Caçadores de Reprovações #5.2: Dicendis inacreditáveis

0

Tudo parecia estar dando errado. E, como vamos ver daqui a pouco, tudo realmente seguiu essa profecia. Nessa segunda parte dos Caçadores, pretendemos dar um maior foco aos diálogos e à construção de uma narrativa crível (e original), dando mais importância à função de alguns verbos que costumam levar à reprovação.

Curioso para saber quais são eles? Querendo saber o papel de narrativas originais e verossímeis? Já ouviu falar nas funções dos verbos de fala? Oras, então vá e pegue seus equipamentos; os Caçadores de Reprovações já estão batendo à porta!
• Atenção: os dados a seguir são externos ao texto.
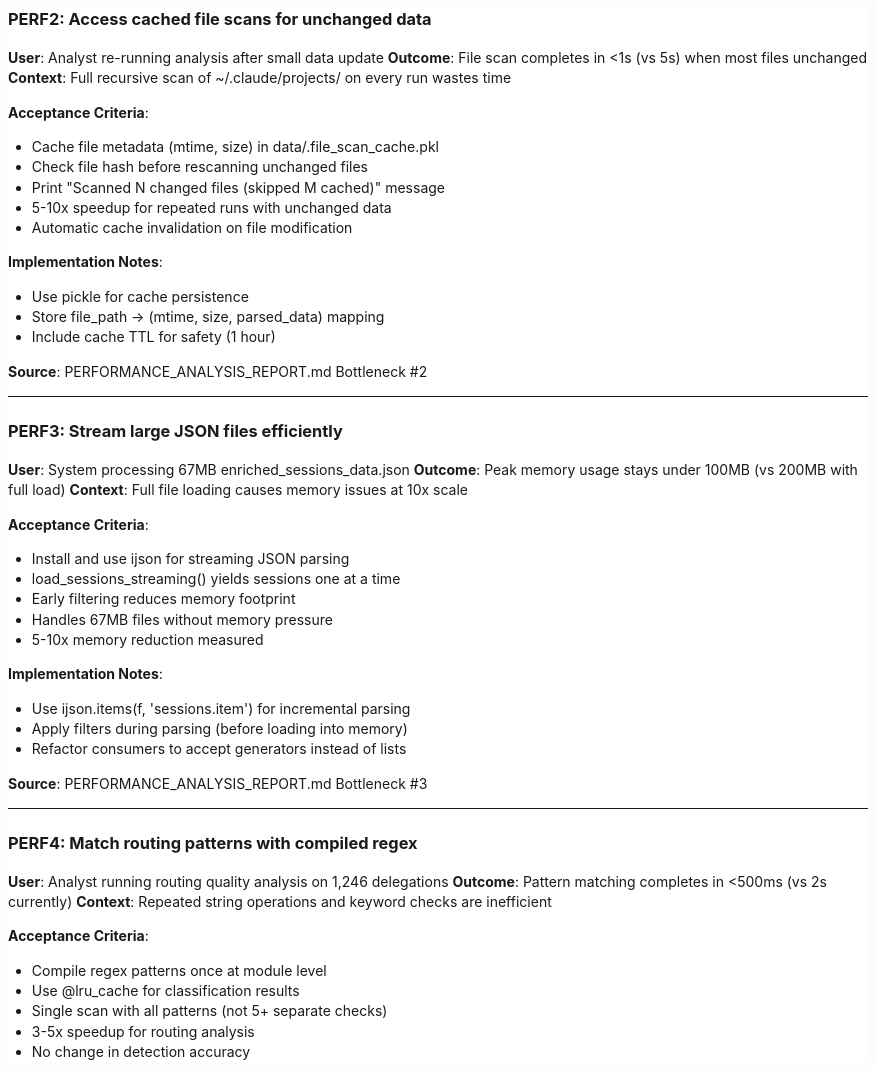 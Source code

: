 ### PERF2: Access cached file scans for unchanged data

**User**: Analyst re-running analysis after small data update
**Outcome**: File scan completes in <1s (vs 5s) when most files unchanged
**Context**: Full recursive scan of ~/.claude/projects/ on every run wastes time

**Acceptance Criteria**:
- Cache file metadata (mtime, size) in data/.file_scan_cache.pkl
- Check file hash before rescanning unchanged files
- Print "Scanned N changed files (skipped M cached)" message
- 5-10x speedup for repeated runs with unchanged data
- Automatic cache invalidation on file modification

**Implementation Notes**:
- Use pickle for cache persistence
- Store file_path → (mtime, size, parsed_data) mapping
- Include cache TTL for safety (1 hour)

**Source**: PERFORMANCE_ANALYSIS_REPORT.md Bottleneck #2

---

### PERF3: Stream large JSON files efficiently

**User**: System processing 67MB enriched_sessions_data.json
**Outcome**: Peak memory usage stays under 100MB (vs 200MB with full load)
**Context**: Full file loading causes memory issues at 10x scale

**Acceptance Criteria**:
- Install and use ijson for streaming JSON parsing
- load_sessions_streaming() yields sessions one at a time
- Early filtering reduces memory footprint
- Handles 67MB files without memory pressure
- 5-10x memory reduction measured

**Implementation Notes**:
- Use ijson.items(f, 'sessions.item') for incremental parsing
- Apply filters during parsing (before loading into memory)
- Refactor consumers to accept generators instead of lists

**Source**: PERFORMANCE_ANALYSIS_REPORT.md Bottleneck #3

---

### PERF4: Match routing patterns with compiled regex

**User**: Analyst running routing quality analysis on 1,246 delegations
**Outcome**: Pattern matching completes in <500ms (vs 2s currently)
**Context**: Repeated string operations and keyword checks are inefficient

**Acceptance Criteria**:
- Compile regex patterns once at module level
- Use @lru_cache for classification results
- Single scan with all patterns (not 5+ separate checks)
- 3-5x speedup for routing analysis
- No change in detection accuracy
O nome da obra foi modificado para não levar a maiores constrangimentos. Todos os dados dos 
autores foram omitidos e a privacidade dos mesmos será protegida.


LEGENDA

1. Vírgulas

a) Amarelo: Eliminar a vírgula sem piedade.
b) Azul: Trocar por ponto melhora o fluxo.
c) "[,]": Introduzir vírgula.

2. Marcação dos erros

a) Vermelho: Ortografia.
b) Laranja: Pontuação.
b) Verde: Descrições
c) Azul: Diálogos.
d) Roxo: Narração.
e) Sublinhado: Consideração especial.

1. DISSE ME DISSE




O primeiro grande problema do nosso texto-exemplo é o quão acreditável/ originais seus eventos são. Veja o primeiro trecho, desconsiderando os erros de gramática:

Tudo parecia estar dando errado. Desde que Hausten levantou (levantara) de manhã [,] havia sido uma corrido (corrida) contra o tempo para chegar à Grande Academia Imperial de Caçadores. Botando a baquete (baguete) que seria seu café da manhã na boca [,] ele correu o mais rápido possível pelas ruas da Grande Capital. Tudo isso, no entanto, acabou resultando em ele trombar com uma mulher no meio da rua, os peitos dela batendo [bateram] na cara [d]ele e arrancando [arrancaram] a baquete da boca dele.

Pense comigo: em quantas histórias você já não viu um personagem acordando atrasado para seu primeiro dia de aula em a) uma escola nova; b) faculdade; c) emprego e assim por diante? Aposto que já pensou em pelo menos três. Lembre-se da nossa postagem sobre primeiros capítulos e primeira página: essas primeiras linhas são as mais importantes. Mas ainda tem outro problema.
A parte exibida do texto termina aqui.